Thursday I was looking at the gauges on Shoothill GaugeMap, after the recent rain, somewhat puzzled. The gauge immediately above the section I hoped to fish, on Friday, was all over the place. The next gauge upstream showed a falling river, only a few centimetres, and the one a bit further up, a rising river again a few centimetres. The one downstream had moved a few millimetres. From experience I knew the river wouldn't be too bad and I needn't be taking 6oz feeders with me. Although it may seem confusing at first, looking at four gauges over an 18 mile stretch of river all doing something different once you know where the gauges a positioned it makes a bit more sense. The upstream gauges is on a rather narrow section. The next one downstream on a wider section. The next is at some sluices and actually measures something different to the others. While the last one is at a weir. Of coarse, the gauges can't tell you what colour is in the river or how much debris is floating down, but, combined with experience, it will let you know if the river is within your comfort zone.

 








Arriving Friday morning the river didn't look too coloured as I drove over the bridge and didn't seem to have a lot of leaves floating about either. The walk through the woods was as treacherous as ever, slipping and sliding all over the place. Once it's got a good soaking the path really is interesting, not only does it go up and down, but it tends to slope towards the river or a nice steep bank. The swim I choose had a nice slack downstream of me and another across and upstream. Tactics were to be similar to the last outing, caster and chopped worm in a feeder with caster/maggot/worm on the hook and groundbait feeder with chopped worm and a lob on the hook. The far bank slack proved to be a tackle thief, so was abandoned in favour of the main current and this is where all bar one fish came from. It was a steady flow of fish that came to double maggot or half a dendrobena. Apart from a couple of minnows and a ruffe. they were all roach or gudgeon. The roach around the 4-6oz mark, while the gudgeon were all on the small side compared to previous. A total of 17 roach and 23 gudgeon. While there wasn't much surface debris I did manage more than a few sticks as well.

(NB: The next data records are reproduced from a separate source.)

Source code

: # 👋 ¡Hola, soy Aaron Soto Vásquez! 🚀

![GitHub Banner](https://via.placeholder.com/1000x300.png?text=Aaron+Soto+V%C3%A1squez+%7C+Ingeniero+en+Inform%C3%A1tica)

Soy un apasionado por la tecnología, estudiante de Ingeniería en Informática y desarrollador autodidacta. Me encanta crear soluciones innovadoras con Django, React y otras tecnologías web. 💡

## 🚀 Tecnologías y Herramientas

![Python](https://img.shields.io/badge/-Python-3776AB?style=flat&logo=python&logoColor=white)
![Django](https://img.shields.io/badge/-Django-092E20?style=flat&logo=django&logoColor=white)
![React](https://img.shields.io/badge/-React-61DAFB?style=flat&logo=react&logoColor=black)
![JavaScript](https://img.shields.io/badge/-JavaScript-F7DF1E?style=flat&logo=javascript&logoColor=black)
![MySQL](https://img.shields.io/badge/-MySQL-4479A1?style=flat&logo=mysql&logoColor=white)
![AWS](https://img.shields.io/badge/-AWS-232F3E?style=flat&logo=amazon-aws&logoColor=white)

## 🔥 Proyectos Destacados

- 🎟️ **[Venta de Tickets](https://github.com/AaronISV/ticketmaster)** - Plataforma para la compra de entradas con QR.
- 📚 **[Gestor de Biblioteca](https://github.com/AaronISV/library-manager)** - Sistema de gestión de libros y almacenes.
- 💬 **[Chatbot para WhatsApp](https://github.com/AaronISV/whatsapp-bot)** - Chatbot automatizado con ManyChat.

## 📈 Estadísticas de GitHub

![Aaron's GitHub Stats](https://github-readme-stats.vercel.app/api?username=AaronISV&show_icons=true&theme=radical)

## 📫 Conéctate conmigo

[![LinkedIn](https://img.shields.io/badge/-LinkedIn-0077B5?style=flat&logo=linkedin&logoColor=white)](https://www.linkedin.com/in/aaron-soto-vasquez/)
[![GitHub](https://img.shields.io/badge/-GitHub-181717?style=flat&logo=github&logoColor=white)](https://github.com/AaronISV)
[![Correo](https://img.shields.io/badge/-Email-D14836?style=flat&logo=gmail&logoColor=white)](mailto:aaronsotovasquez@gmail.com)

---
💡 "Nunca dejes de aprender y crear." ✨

The main excitement of the day came when I had bites on both rods. The inside rod providing the biggest roach of the day and the only fish from the slack and on lob, a fish of 13oz. The other, a fish of 11oz, coming to half a dendro. The other highlight came when a gudgeon suddenly got heavy as I was winding it in. What felt a bit like another stick turned out to be a rather scruffy and underweight perch of 1lb 10oz.

 








Not a bad day given the unsettled weather of late. The fish don't seem to have moved into their winter refuges yet, apart from the minnows thankfully.